__TASK BRIEF__.
All entries must be repeated exactly. No picture should appear in the result.

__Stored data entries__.
== == ==

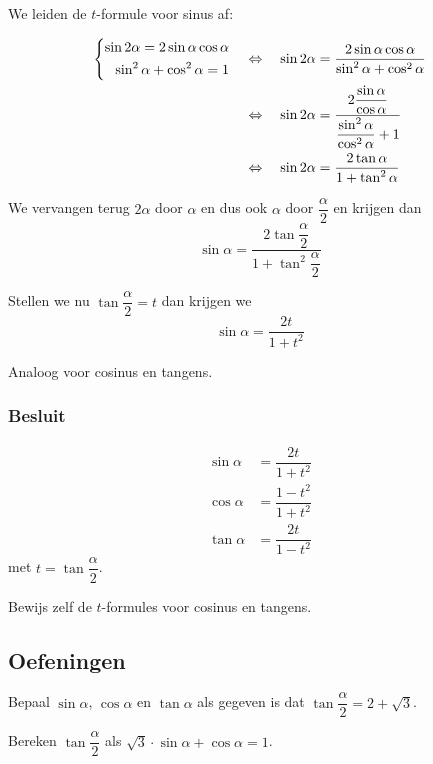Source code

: \documentclass[a4paper,12pt]{article}
\begin{document}
We leiden de $t$-formule voor sinus af:

\begin{align*}
  \left\{\begin{aligned}\sin 2\alpha = 2\sin\alpha\cos\alpha\\\sin^2\alpha + \cos^2\alpha = 1\end{aligned}\right. \quad
  &\Leftrightarrow\quad \sin 2\alpha = \dfrac{2\sin\alpha\cos\alpha}{\sin^2\alpha + \cos^2\alpha}\\
  &\Leftrightarrow\quad \sin 2\alpha = \dfrac{2\dfrac{\sin\alpha}{\cos\alpha}}{\dfrac{\sin^2\alpha}{\cos^2\alpha}+1}\\
  &\Leftrightarrow\quad \sin 2\alpha = \dfrac{2\tan\alpha}{1+\tan^2\alpha}
\end{align*}

We vervangen terug $2\alpha$ door $\alpha$ en dus ook $\alpha$ door $\dfrac{\alpha}{2}$ en krijgen dan
$$\sin\alpha = \dfrac{2\tan\dfrac{\alpha}{2}}{1+\tan^2\dfrac{\alpha}{2}}$$

Stellen we nu $\tan\dfrac{\alpha}{2}=t$ dan krijgen we
$$\sin\alpha = \dfrac{2t}{1+t^2}$$

Analoog voor cosinus en tangens.

\subsubsection*{Besluit}
\begin{align*}
  \sin\alpha &= \dfrac{2t}{1+t^2}\\
  \cos\alpha &= \dfrac{1-t^2}{1+t^2}\\
  \tan\alpha &= \dfrac{2t}{1-t^2}
\end{align*}
met $t=\tan \dfrac{\alpha}{2}$.

\begin{oefening}
Bewijs zelf de $t$-formules voor cosinus en tangens.
\end{oefening}

\subsection{Oefeningen}

\begin{oefening}
Bepaal $\sin\alpha$, $\cos\alpha$ en $\tan\alpha$ als gegeven is dat $\tan\dfrac{\alpha}{2}=2+\sqrt{3}$.
\end{oefening}

\begin{oefening}
Bereken $\tan\dfrac{\alpha}{2}$ als $\sqrt{3}\cdot\sin\alpha+\cos\alpha=1$.
\end{oefening}
\end{document}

== == ==

__SOLUTION TO THE PROBLEM__.
Source code

: \documentclass[a4paper,12pt]{article}
\begin{document}
We leiden de $t$-formule voor sinus af:

\begin{align*}
  \left\{\begin{aligned}\sin 2\alpha = 2\sin\alpha\cos\alpha\\\sin^2\alpha + \cos^2\alpha = 1\end{aligned}\right. \quad
  &\Leftrightarrow\quad \sin 2\alpha = \dfrac{2\sin\alpha\cos\alpha}{\sin^2\alpha + \cos^2\alpha}\\
  &\Leftrightarrow\quad \sin 2\alpha = \dfrac{2\dfrac{\sin\alpha}{\cos\alpha}}{\dfrac{\sin^2\alpha}{\cos^2\alpha}+1}\\
  &\Leftrightarrow\quad \sin 2\alpha = \dfrac{2\tan\alpha}{1+\tan^2\alpha}
\end{align*}

We vervangen terug $2\alpha$ door $\alpha$ en dus ook $\alpha$ door $\dfrac{\alpha}{2}$ en krijgen dan
$$\sin\alpha = \dfrac{2\tan\dfrac{\alpha}{2}}{1+\tan^2\dfrac{\alpha}{2}}$$

Stellen we nu $\tan\dfrac{\alpha}{2}=t$ dan krijgen we
$$\sin\alpha = \dfrac{2t}{1+t^2}$$

Analoog voor cosinus en tangens.

\subsubsection*{Besluit}
\begin{align*}
  \sin\alpha &= \dfrac{2t}{1+t^2}\\
  \cos\alpha &= \dfrac{1-t^2}{1+t^2}\\
  \tan\alpha &= \dfrac{2t}{1-t^2}
\end{align*}
met $t=\tan \dfrac{\alpha}{2}$.

\begin{oefening}
Bewijs zelf de $t$-formules voor cosinus en tangens.
\end{oefening}

\subsection{Oefeningen}

\begin{oefening}
Bepaal $\sin\alpha$, $\cos\alpha$ en $\tan\alpha$ als gegeven is dat $\tan\dfrac{\alpha}{2}=2+\sqrt{3}$.
\end{oefening}

\begin{oefening}
Bereken $\tan\dfrac{\alpha}{2}$ als $\sqrt{3}\cdot\sin\alpha+\cos\alpha=1$.
\end{oefening}
\end{document}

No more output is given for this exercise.